WORK ITEM:
Word for word, print all of the entries below.

(THE RECORDS begins)

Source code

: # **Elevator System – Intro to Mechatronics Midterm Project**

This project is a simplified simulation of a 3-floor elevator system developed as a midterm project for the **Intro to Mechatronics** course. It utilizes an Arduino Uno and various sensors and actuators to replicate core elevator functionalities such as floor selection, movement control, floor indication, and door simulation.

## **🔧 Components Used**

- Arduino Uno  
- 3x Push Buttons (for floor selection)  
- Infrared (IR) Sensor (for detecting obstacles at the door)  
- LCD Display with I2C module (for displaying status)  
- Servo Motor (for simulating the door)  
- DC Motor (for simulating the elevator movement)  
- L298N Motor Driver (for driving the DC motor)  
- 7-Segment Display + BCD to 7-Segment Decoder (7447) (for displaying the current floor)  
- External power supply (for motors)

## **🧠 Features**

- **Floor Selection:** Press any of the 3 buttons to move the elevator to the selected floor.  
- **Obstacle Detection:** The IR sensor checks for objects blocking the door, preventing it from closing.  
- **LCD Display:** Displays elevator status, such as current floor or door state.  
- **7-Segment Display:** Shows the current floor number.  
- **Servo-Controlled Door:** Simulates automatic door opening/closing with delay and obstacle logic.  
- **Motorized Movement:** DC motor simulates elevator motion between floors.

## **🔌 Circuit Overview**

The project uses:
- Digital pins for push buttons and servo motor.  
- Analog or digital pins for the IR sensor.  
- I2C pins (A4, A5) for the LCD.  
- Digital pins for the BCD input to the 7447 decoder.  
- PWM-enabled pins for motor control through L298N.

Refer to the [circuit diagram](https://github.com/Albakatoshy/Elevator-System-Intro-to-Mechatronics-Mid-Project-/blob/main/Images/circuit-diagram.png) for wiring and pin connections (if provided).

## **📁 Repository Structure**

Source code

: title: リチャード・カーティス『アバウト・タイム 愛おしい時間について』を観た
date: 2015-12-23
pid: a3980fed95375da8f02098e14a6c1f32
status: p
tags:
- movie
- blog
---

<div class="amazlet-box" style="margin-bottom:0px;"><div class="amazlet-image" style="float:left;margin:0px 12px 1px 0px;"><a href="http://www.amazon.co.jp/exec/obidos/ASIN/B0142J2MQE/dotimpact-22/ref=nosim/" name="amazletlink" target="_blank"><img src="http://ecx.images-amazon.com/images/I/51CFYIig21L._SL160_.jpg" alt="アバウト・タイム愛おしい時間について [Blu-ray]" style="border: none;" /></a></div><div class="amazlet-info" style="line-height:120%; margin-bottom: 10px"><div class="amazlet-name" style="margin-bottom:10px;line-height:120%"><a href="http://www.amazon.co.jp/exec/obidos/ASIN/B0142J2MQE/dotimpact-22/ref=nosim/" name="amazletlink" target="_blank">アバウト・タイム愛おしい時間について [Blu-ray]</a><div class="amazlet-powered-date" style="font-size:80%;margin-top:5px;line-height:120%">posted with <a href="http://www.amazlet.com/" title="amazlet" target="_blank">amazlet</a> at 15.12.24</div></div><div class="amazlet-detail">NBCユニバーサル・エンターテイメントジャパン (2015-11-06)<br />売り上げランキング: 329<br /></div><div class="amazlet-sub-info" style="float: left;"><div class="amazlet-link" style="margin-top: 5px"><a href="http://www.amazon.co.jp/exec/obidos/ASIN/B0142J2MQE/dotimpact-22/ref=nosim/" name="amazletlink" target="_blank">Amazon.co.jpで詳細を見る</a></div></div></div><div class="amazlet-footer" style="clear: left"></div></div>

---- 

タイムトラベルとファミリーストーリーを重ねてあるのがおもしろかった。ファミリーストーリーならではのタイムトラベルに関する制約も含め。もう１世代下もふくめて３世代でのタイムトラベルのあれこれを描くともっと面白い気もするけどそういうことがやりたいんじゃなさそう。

(THE RECORDS ends)

ANSWER TO THIS EXERCISE:
Source code

: # **Elevator System – Intro to Mechatronics Midterm Project**

This project is a simplified simulation of a 3-floor elevator system developed as a midterm project for the **Intro to Mechatronics** course. It utilizes an Arduino Uno and various sensors and actuators to replicate core elevator functionalities such as floor selection, movement control, floor indication, and door simulation.

## **🔧 Components Used**

- Arduino Uno  
- 3x Push Buttons (for floor selection)  
- Infrared (IR) Sensor (for detecting obstacles at the door)  
- LCD Display with I2C module (for displaying status)  
- Servo Motor (for simulating the door)  
- DC Motor (for simulating the elevator movement)  
- L298N Motor Driver (for driving the DC motor)  
- 7-Segment Display + BCD to 7-Segment Decoder (7447) (for displaying the current floor)  
- External power supply (for motors)

## **🧠 Features**

- **Floor Selection:** Press any of the 3 buttons to move the elevator to the selected floor.  
- **Obstacle Detection:** The IR sensor checks for objects blocking the door, preventing it from closing.  
- **LCD Display:** Displays elevator status, such as current floor or door state.  
- **7-Segment Display:** Shows the current floor number.  
- **Servo-Controlled Door:** Simulates automatic door opening/closing with delay and obstacle logic.  
- **Motorized Movement:** DC motor simulates elevator motion between floors.

## **🔌 Circuit Overview**

The project uses:
- Digital pins for push buttons and servo motor.  
- Analog or digital pins for the IR sensor.  
- I2C pins (A4, A5) for the LCD.  
- Digital pins for the BCD input to the 7447 decoder.  
- PWM-enabled pins for motor control through L298N.

Refer to the [circuit diagram](https://github.com/Albakatoshy/Elevator-System-Intro-to-Mechatronics-Mid-Project-/blob/main/Images/circuit-diagram.png) for wiring and pin connections (if provided).

## **📁 Repository Structure**

Source code

: title: リチャード・カーティス『アバウト・タイム 愛おしい時間について』を観た
date: 2015-12-23
pid: a3980fed95375da8f02098e14a6c1f32
status: p
tags:
- movie
- blog
---

<div class="amazlet-box" style="margin-bottom:0px;"><div class="amazlet-image" style="float:left;margin:0px 12px 1px 0px;"><a href="http://www.amazon.co.jp/exec/obidos/ASIN/B0142J2MQE/dotimpact-22/ref=nosim/" name="amazletlink" target="_blank"><img src="http://ecx.images-amazon.com/images/I/51CFYIig21L._SL160_.jpg" alt="アバウト・タイム愛おしい時間について [Blu-ray]" style="border: none;" /></a></div><div class="amazlet-info" style="line-height:120%; margin-bottom: 10px"><div class="amazlet-name" style="margin-bottom:10px;line-height:120%"><a href="http://www.amazon.co.jp/exec/obidos/ASIN/B0142J2MQE/dotimpact-22/ref=nosim/" name="amazletlink" target="_blank">アバウト・タイム愛おしい時間について [Blu-ray]</a><div class="amazlet-powered-date" style="font-size:80%;margin-top:5px;line-height:120%">posted with <a href="http://www.amazlet.com/" title="amazlet" target="_blank">amazlet</a> at 15.12.24</div></div><div class="amazlet-detail">NBCユニバーサル・エンターテイメントジャパン (2015-11-06)<br />売り上げランキング: 329<br /></div><div class="amazlet-sub-info" style="float: left;"><div class="amazlet-link" style="margin-top: 5px"><a href="http://www.amazon.co.jp/exec/obidos/ASIN/B0142J2MQE/dotimpact-22/ref=nosim/" name="amazletlink" target="_blank">Amazon.co.jpで詳細を見る</a></div></div></div><div class="amazlet-footer" style="clear: left"></div></div>

---- 

タイムトラベルとファミリーストーリーを重ねてあるのがおもしろかった。ファミリーストーリーならではのタイムトラベルに関する制約も含め。もう１世代下もふくめて３世代でのタイムトラベルのあれこれを描くともっと面白い気もするけどそういうことがやりたいんじゃなさそう。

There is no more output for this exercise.